Task instructions: Could you transcribe every entry below exactly, leaving out the pictures?

Material to process:
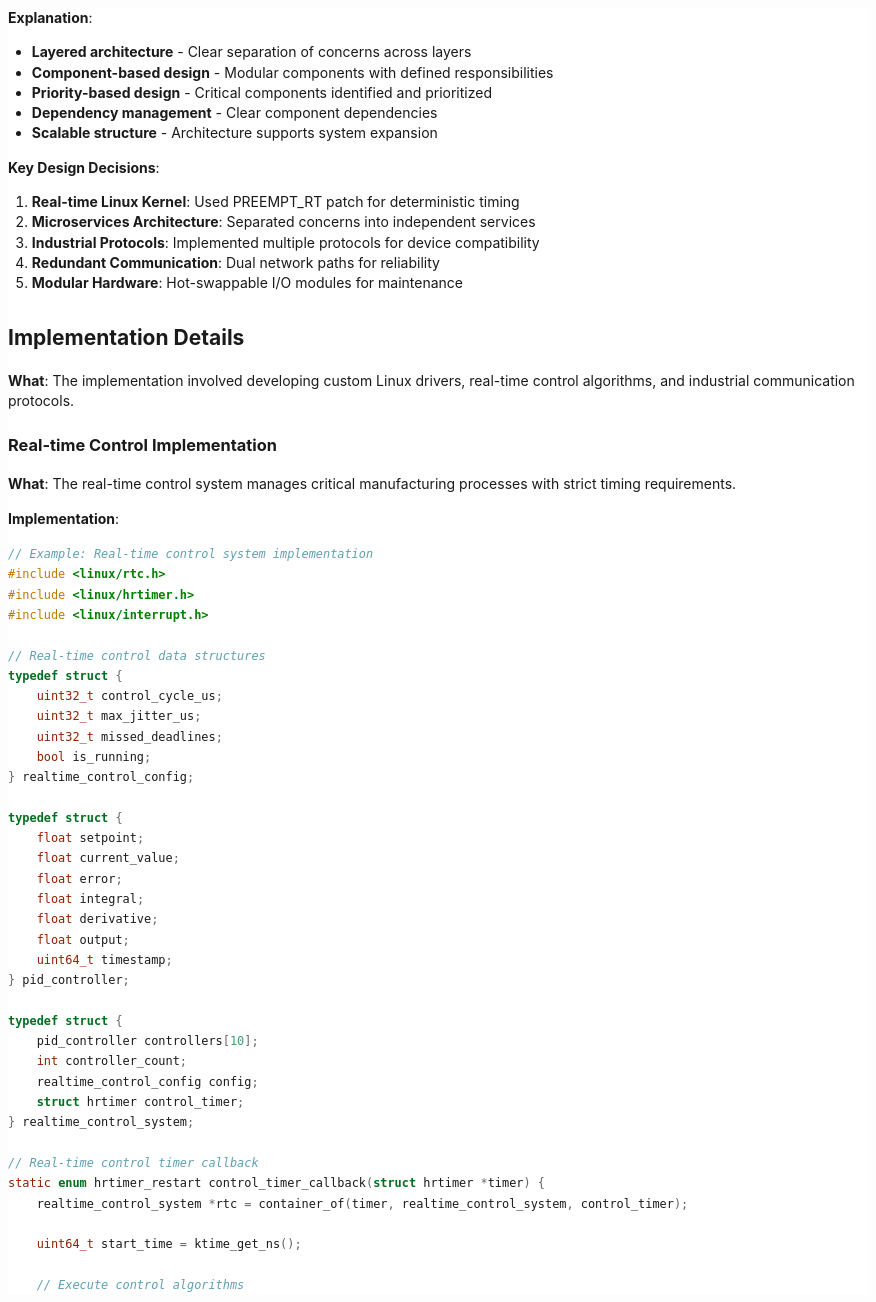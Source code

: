 **Explanation**:

- **Layered architecture** - Clear separation of concerns across layers
- **Component-based design** - Modular components with defined responsibilities
- **Priority-based design** - Critical components identified and prioritized
- **Dependency management** - Clear component dependencies
- **Scalable structure** - Architecture supports system expansion

**Key Design Decisions**:

1. **Real-time Linux Kernel**: Used PREEMPT_RT patch for deterministic timing
2. **Microservices Architecture**: Separated concerns into independent services
3. **Industrial Protocols**: Implemented multiple protocols for device compatibility
4. **Redundant Communication**: Dual network paths for reliability
5. **Modular Hardware**: Hot-swappable I/O modules for maintenance

## Implementation Details

**What**: The implementation involved developing custom Linux drivers, real-time control algorithms, and industrial communication protocols.

### Real-time Control Implementation

**What**: The real-time control system manages critical manufacturing processes with strict timing requirements.

**Implementation**:

```c
// Example: Real-time control system implementation
#include <linux/rtc.h>
#include <linux/hrtimer.h>
#include <linux/interrupt.h>

// Real-time control data structures
typedef struct {
    uint32_t control_cycle_us;
    uint32_t max_jitter_us;
    uint32_t missed_deadlines;
    bool is_running;
} realtime_control_config;

typedef struct {
    float setpoint;
    float current_value;
    float error;
    float integral;
    float derivative;
    float output;
    uint64_t timestamp;
} pid_controller;

typedef struct {
    pid_controller controllers[10];
    int controller_count;
    realtime_control_config config;
    struct hrtimer control_timer;
} realtime_control_system;

// Real-time control timer callback
static enum hrtimer_restart control_timer_callback(struct hrtimer *timer) {
    realtime_control_system *rtc = container_of(timer, realtime_control_system, control_timer);

    uint64_t start_time = ktime_get_ns();

    // Execute control algorithms
```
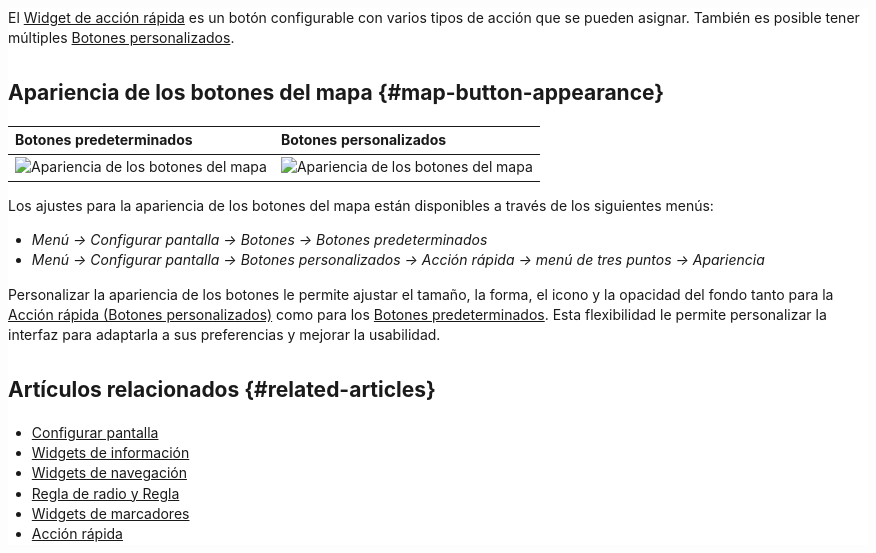 El [Widget de acción rápida](./quick-action.md) es un botón configurable con varios tipos de acción que se pueden asignar. También es posible tener múltiples [Botones personalizados](./quick-action.md#custom-buttons).


## Apariencia de los botones del mapa {#map-button-appearance}

<InfoAndroidOnly/>

| Botones predeterminados | Botones personalizados |
| :--- | :--- |
| ![Apariencia de los botones del mapa](@site/static/img/widgets/map_butt_appearance_default_andr.png) | ![Apariencia de los botones del mapa](@site/static/img/widgets/map_butt_appearance_custom_andr.png) |

Los ajustes para la apariencia de los botones del mapa están disponibles a través de los siguientes menús:

- *Menú → Configurar pantalla → Botones → Botones predeterminados*
- *Menú → Configurar pantalla → Botones personalizados → Acción rápida → menú de tres puntos → Apariencia*

Personalizar la apariencia de los botones le permite ajustar el tamaño, la forma, el icono y la opacidad del fondo tanto para la [Acción rápida (Botones personalizados)](../widgets/quick-action.md#quick-action-button-appearance) como para los [Botones predeterminados](../widgets/configure-screen.md#button-appearance). Esta flexibilidad le permite personalizar la interfaz para adaptarla a sus preferencias y mejorar la usabilidad.


## Artículos relacionados {#related-articles}

- [Configurar pantalla](./configure-screen.md)
- [Widgets de información](./info-widgets.md)
- [Widgets de navegación](./nav-widgets.md)
- [Regla de radio y Regla](./radius-ruler.md)
- [Widgets de marcadores](./markers.md)
- [Acción rápida](./quick-action.md)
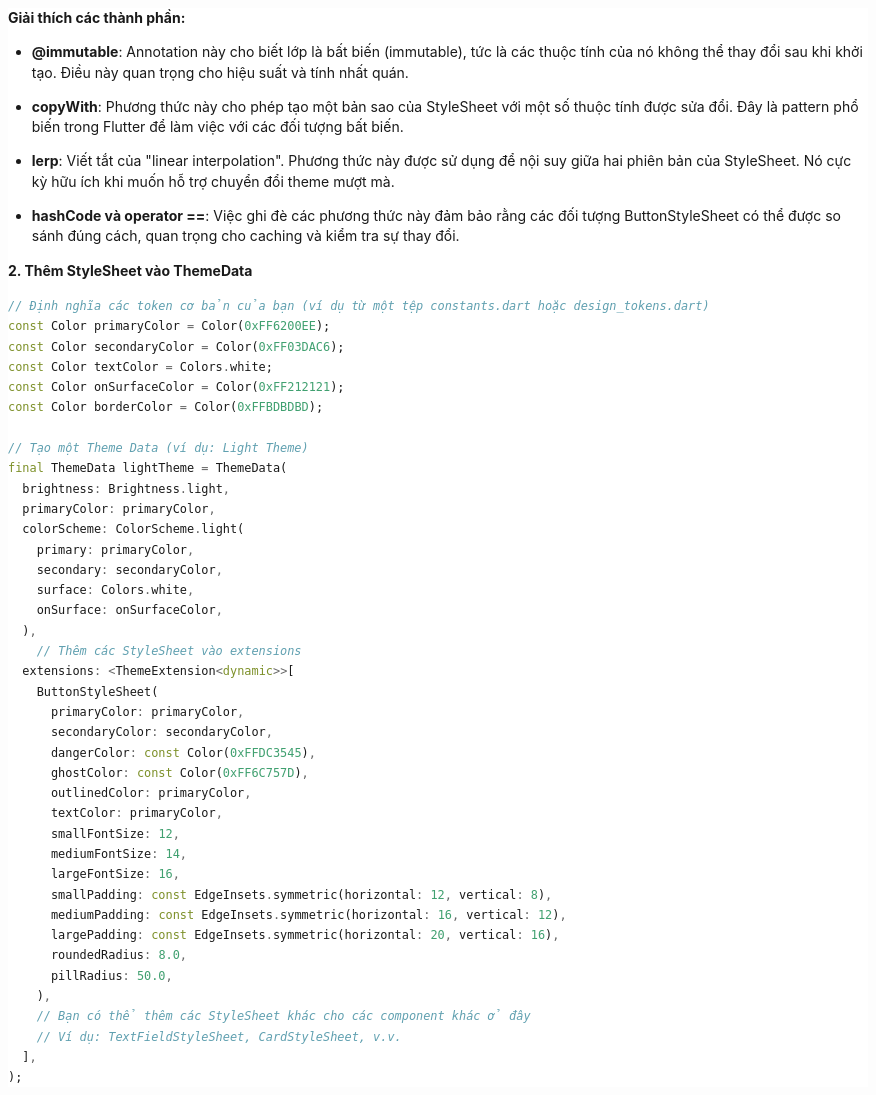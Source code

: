**Giải thích các thành phần:**

- **@immutable**: Annotation này cho biết lớp là bất biến (immutable), tức là các thuộc tính của nó không thể thay đổi sau khi khởi tạo. Điều này quan trọng cho hiệu suất và tính nhất quán.

- **copyWith**: Phương thức này cho phép tạo một bản sao của StyleSheet với một số thuộc tính được sửa đổi. Đây là pattern phổ biến trong Flutter để làm việc với các đối tượng bất biến.

- **lerp**: Viết tắt của "linear interpolation". Phương thức này được sử dụng để nội suy giữa hai phiên bản của StyleSheet. Nó cực kỳ hữu ích khi muốn hỗ trợ chuyển đổi theme mượt mà.

- **hashCode và operator ==**: Việc ghi đè các phương thức này đảm bảo rằng các đối tượng ButtonStyleSheet có thể được so sánh đúng cách, quan trọng cho caching và kiểm tra sự thay đổi.

**2. Thêm StyleSheet vào ThemeData**

```dart
// Định nghĩa các token cơ bản của bạn (ví dụ từ một tệp constants.dart hoặc design_tokens.dart)
const Color primaryColor = Color(0xFF6200EE);
const Color secondaryColor = Color(0xFF03DAC6);
const Color textColor = Colors.white;
const Color onSurfaceColor = Color(0xFF212121);
const Color borderColor = Color(0xFFBDBDBD);

// Tạo một Theme Data (ví dụ: Light Theme)
final ThemeData lightTheme = ThemeData(
  brightness: Brightness.light,
  primaryColor: primaryColor,
  colorScheme: ColorScheme.light(
    primary: primaryColor,
    secondary: secondaryColor,
    surface: Colors.white,
    onSurface: onSurfaceColor,
  ),
    // Thêm các StyleSheet vào extensions
  extensions: <ThemeExtension<dynamic>>[
    ButtonStyleSheet(
      primaryColor: primaryColor,
      secondaryColor: secondaryColor,
      dangerColor: const Color(0xFFDC3545),
      ghostColor: const Color(0xFF6C757D),
      outlinedColor: primaryColor,
      textColor: primaryColor,
      smallFontSize: 12,
      mediumFontSize: 14,
      largeFontSize: 16,
      smallPadding: const EdgeInsets.symmetric(horizontal: 12, vertical: 8),
      mediumPadding: const EdgeInsets.symmetric(horizontal: 16, vertical: 12),
      largePadding: const EdgeInsets.symmetric(horizontal: 20, vertical: 16),
      roundedRadius: 8.0,
      pillRadius: 50.0,
    ),
    // Bạn có thể thêm các StyleSheet khác cho các component khác ở đây
    // Ví dụ: TextFieldStyleSheet, CardStyleSheet, v.v.
  ],
);
```
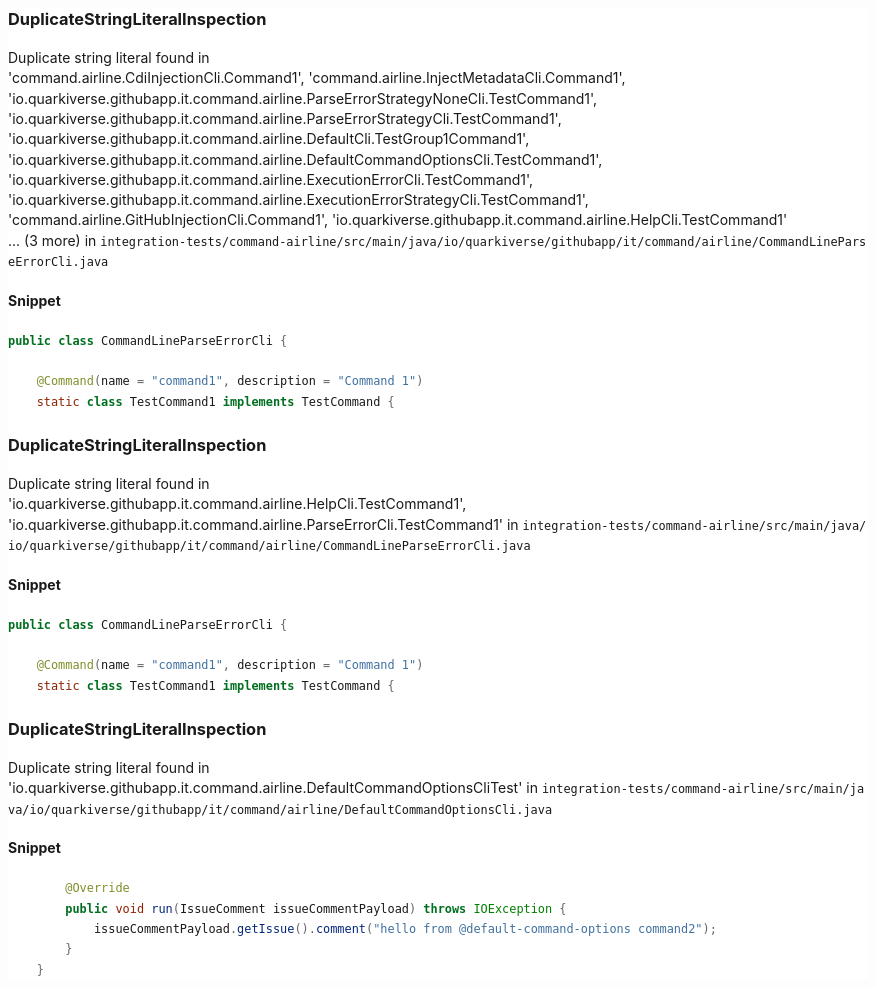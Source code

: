 ### DuplicateStringLiteralInspection
Duplicate string literal found in  
'command.airline.CdiInjectionCli.Command1', 'command.airline.InjectMetadataCli.Command1', 'io.quarkiverse.githubapp.it.command.airline.ParseErrorStrategyNoneCli.TestCommand1', 'io.quarkiverse.githubapp.it.command.airline.ParseErrorStrategyCli.TestCommand1', 'io.quarkiverse.githubapp.it.command.airline.DefaultCli.TestGroup1Command1', 'io.quarkiverse.githubapp.it.command.airline.DefaultCommandOptionsCli.TestCommand1', 'io.quarkiverse.githubapp.it.command.airline.ExecutionErrorCli.TestCommand1', 'io.quarkiverse.githubapp.it.command.airline.ExecutionErrorStrategyCli.TestCommand1', 'command.airline.GitHubInjectionCli.Command1', 'io.quarkiverse.githubapp.it.command.airline.HelpCli.TestCommand1'  
... (3 more)
in `integration-tests/command-airline/src/main/java/io/quarkiverse/githubapp/it/command/airline/CommandLineParseErrorCli.java`
#### Snippet
```java
public class CommandLineParseErrorCli {

    @Command(name = "command1", description = "Command 1")
    static class TestCommand1 implements TestCommand {

```

### DuplicateStringLiteralInspection
Duplicate string literal found in  
'io.quarkiverse.githubapp.it.command.airline.HelpCli.TestCommand1', 'io.quarkiverse.githubapp.it.command.airline.ParseErrorCli.TestCommand1'
in `integration-tests/command-airline/src/main/java/io/quarkiverse/githubapp/it/command/airline/CommandLineParseErrorCli.java`
#### Snippet
```java
public class CommandLineParseErrorCli {

    @Command(name = "command1", description = "Command 1")
    static class TestCommand1 implements TestCommand {

```

### DuplicateStringLiteralInspection
Duplicate string literal found in  
'io.quarkiverse.githubapp.it.command.airline.DefaultCommandOptionsCliTest'
in `integration-tests/command-airline/src/main/java/io/quarkiverse/githubapp/it/command/airline/DefaultCommandOptionsCli.java`
#### Snippet
```java
        @Override
        public void run(IssueComment issueCommentPayload) throws IOException {
            issueCommentPayload.getIssue().comment("hello from @default-command-options command2");
        }
    }
```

Response:
Source code

: **Explanation**:

- **Layered architecture** - Clear separation of concerns across layers
- **Component-based design** - Modular components with defined responsibilities
- **Priority-based design** - Critical components identified and prioritized
- **Dependency management** - Clear component dependencies
- **Scalable structure** - Architecture supports system expansion

**Key Design Decisions**:

1. **Real-time Linux Kernel**: Used PREEMPT_RT patch for deterministic timing
2. **Microservices Architecture**: Separated concerns into independent services
3. **Industrial Protocols**: Implemented multiple protocols for device compatibility
4. **Redundant Communication**: Dual network paths for reliability
5. **Modular Hardware**: Hot-swappable I/O modules for maintenance

## Implementation Details

**What**: The implementation involved developing custom Linux drivers, real-time control algorithms, and industrial communication protocols.

### Real-time Control Implementation

**What**: The real-time control system manages critical manufacturing processes with strict timing requirements.

**Implementation**:

```c
// Example: Real-time control system implementation
#include <linux/rtc.h>
#include <linux/hrtimer.h>
#include <linux/interrupt.h>

// Real-time control data structures
typedef struct {
    uint32_t control_cycle_us;
    uint32_t max_jitter_us;
    uint32_t missed_deadlines;
    bool is_running;
} realtime_control_config;

typedef struct {
    float setpoint;
    float current_value;
    float error;
    float integral;
    float derivative;
    float output;
    uint64_t timestamp;
} pid_controller;

typedef struct {
    pid_controller controllers[10];
    int controller_count;
    realtime_control_config config;
    struct hrtimer control_timer;
} realtime_control_system;

// Real-time control timer callback
static enum hrtimer_restart control_timer_callback(struct hrtimer *timer) {
    realtime_control_system *rtc = container_of(timer, realtime_control_system, control_timer);

    uint64_t start_time = ktime_get_ns();

    // Execute control algorithms
```
 El [Widget de acción rápida](./quick-action.md) es un botón configurable con varios tipos de acción que se pueden asignar. También es posible tener múltiples [Botones personalizados](./quick-action.md#custom-buttons).


## Apariencia de los botones del mapa {#map-button-appearance}

<InfoAndroidOnly/>

| Botones predeterminados | Botones personalizados |
| :--- | :--- |
| ![Apariencia de los botones del mapa](@site/static/img/widgets/map_butt_appearance_default_andr.png) | ![Apariencia de los botones del mapa](@site/static/img/widgets/map_butt_appearance_custom_andr.png) |

Los ajustes para la apariencia de los botones del mapa están disponibles a través de los siguientes menús:

- *Menú → Configurar pantalla → Botones → Botones predeterminados*
- *Menú → Configurar pantalla → Botones personalizados → Acción rápida → menú de tres puntos → Apariencia*

Personalizar la apariencia de los botones le permite ajustar el tamaño, la forma, el icono y la opacidad del fondo tanto para la [Acción rápida (Botones personalizados)](../widgets/quick-action.md#quick-action-button-appearance) como para los [Botones predeterminados](../widgets/configure-screen.md#button-appearance). Esta flexibilidad le permite personalizar la interfaz para adaptarla a sus preferencias y mejorar la usabilidad.


## Artículos relacionados {#related-articles}

- [Configurar pantalla](./configure-screen.md)
- [Widgets de información](./info-widgets.md)
- [Widgets de navegación](./nav-widgets.md)
- [Regla de radio y Regla](./radius-ruler.md)
- [Widgets de marcadores](./markers.md)
- [Acción rápida](./quick-action.md)
Source code

:**Giải thích các thành phần:**

- **@immutable**: Annotation này cho biết lớp là bất biến (immutable), tức là các thuộc tính của nó không thể thay đổi sau khi khởi tạo. Điều này quan trọng cho hiệu suất và tính nhất quán.

- **copyWith**: Phương thức này cho phép tạo một bản sao của StyleSheet với một số thuộc tính được sửa đổi. Đây là pattern phổ biến trong Flutter để làm việc với các đối tượng bất biến.

- **lerp**: Viết tắt của "linear interpolation". Phương thức này được sử dụng để nội suy giữa hai phiên bản của StyleSheet. Nó cực kỳ hữu ích khi muốn hỗ trợ chuyển đổi theme mượt mà.

- **hashCode và operator ==**: Việc ghi đè các phương thức này đảm bảo rằng các đối tượng ButtonStyleSheet có thể được so sánh đúng cách, quan trọng cho caching và kiểm tra sự thay đổi.

**2. Thêm StyleSheet vào ThemeData**

```dart
// Định nghĩa các token cơ bản của bạn (ví dụ từ một tệp constants.dart hoặc design_tokens.dart)
const Color primaryColor = Color(0xFF6200EE);
const Color secondaryColor = Color(0xFF03DAC6);
const Color textColor = Colors.white;
const Color onSurfaceColor = Color(0xFF212121);
const Color borderColor = Color(0xFFBDBDBD);

// Tạo một Theme Data (ví dụ: Light Theme)
final ThemeData lightTheme = ThemeData(
  brightness: Brightness.light,
  primaryColor: primaryColor,
  colorScheme: ColorScheme.light(
    primary: primaryColor,
    secondary: secondaryColor,
    surface: Colors.white,
    onSurface: onSurfaceColor,
  ),
    // Thêm các StyleSheet vào extensions
  extensions: <ThemeExtension<dynamic>>[
    ButtonStyleSheet(
      primaryColor: primaryColor,
      secondaryColor: secondaryColor,
      dangerColor: const Color(0xFFDC3545),
      ghostColor: const Color(0xFF6C757D),
      outlinedColor: primaryColor,
      textColor: primaryColor,
      smallFontSize: 12,
      mediumFontSize: 14,
      largeFontSize: 16,
      smallPadding: const EdgeInsets.symmetric(horizontal: 12, vertical: 8),
      mediumPadding: const EdgeInsets.symmetric(horizontal: 16, vertical: 12),
      largePadding: const EdgeInsets.symmetric(horizontal: 20, vertical: 16),
      roundedRadius: 8.0,
      pillRadius: 50.0,
    ),
    // Bạn có thể thêm các StyleSheet khác cho các component khác ở đây
    // Ví dụ: TextFieldStyleSheet, CardStyleSheet, v.v.
  ],
);
```
Source code

: ### DuplicateStringLiteralInspection
Duplicate string literal found in  
'command.airline.CdiInjectionCli.Command1', 'command.airline.InjectMetadataCli.Command1', 'io.quarkiverse.githubapp.it.command.airline.ParseErrorStrategyNoneCli.TestCommand1', 'io.quarkiverse.githubapp.it.command.airline.ParseErrorStrategyCli.TestCommand1', 'io.quarkiverse.githubapp.it.command.airline.DefaultCli.TestGroup1Command1', 'io.quarkiverse.githubapp.it.command.airline.DefaultCommandOptionsCli.TestCommand1', 'io.quarkiverse.githubapp.it.command.airline.ExecutionErrorCli.TestCommand1', 'io.quarkiverse.githubapp.it.command.airline.ExecutionErrorStrategyCli.TestCommand1', 'command.airline.GitHubInjectionCli.Command1', 'io.quarkiverse.githubapp.it.command.airline.HelpCli.TestCommand1'  
... (3 more)
in `integration-tests/command-airline/src/main/java/io/quarkiverse/githubapp/it/command/airline/CommandLineParseErrorCli.java`
#### Snippet
```java
public class CommandLineParseErrorCli {

    @Command(name = "command1", description = "Command 1")
    static class TestCommand1 implements TestCommand {

```

### DuplicateStringLiteralInspection
Duplicate string literal found in  
'io.quarkiverse.githubapp.it.command.airline.HelpCli.TestCommand1', 'io.quarkiverse.githubapp.it.command.airline.ParseErrorCli.TestCommand1'
in `integration-tests/command-airline/src/main/java/io/quarkiverse/githubapp/it/command/airline/CommandLineParseErrorCli.java`
#### Snippet
```java
public class CommandLineParseErrorCli {

    @Command(name = "command1", description = "Command 1")
    static class TestCommand1 implements TestCommand {

```

### DuplicateStringLiteralInspection
Duplicate string literal found in  
'io.quarkiverse.githubapp.it.command.airline.DefaultCommandOptionsCliTest'
in `integration-tests/command-airline/src/main/java/io/quarkiverse/githubapp/it/command/airline/DefaultCommandOptionsCli.java`
#### Snippet
```java
        @Override
        public void run(IssueComment issueCommentPayload) throws IOException {
            issueCommentPayload.getIssue().comment("hello from @default-command-options command2");
        }
    }
```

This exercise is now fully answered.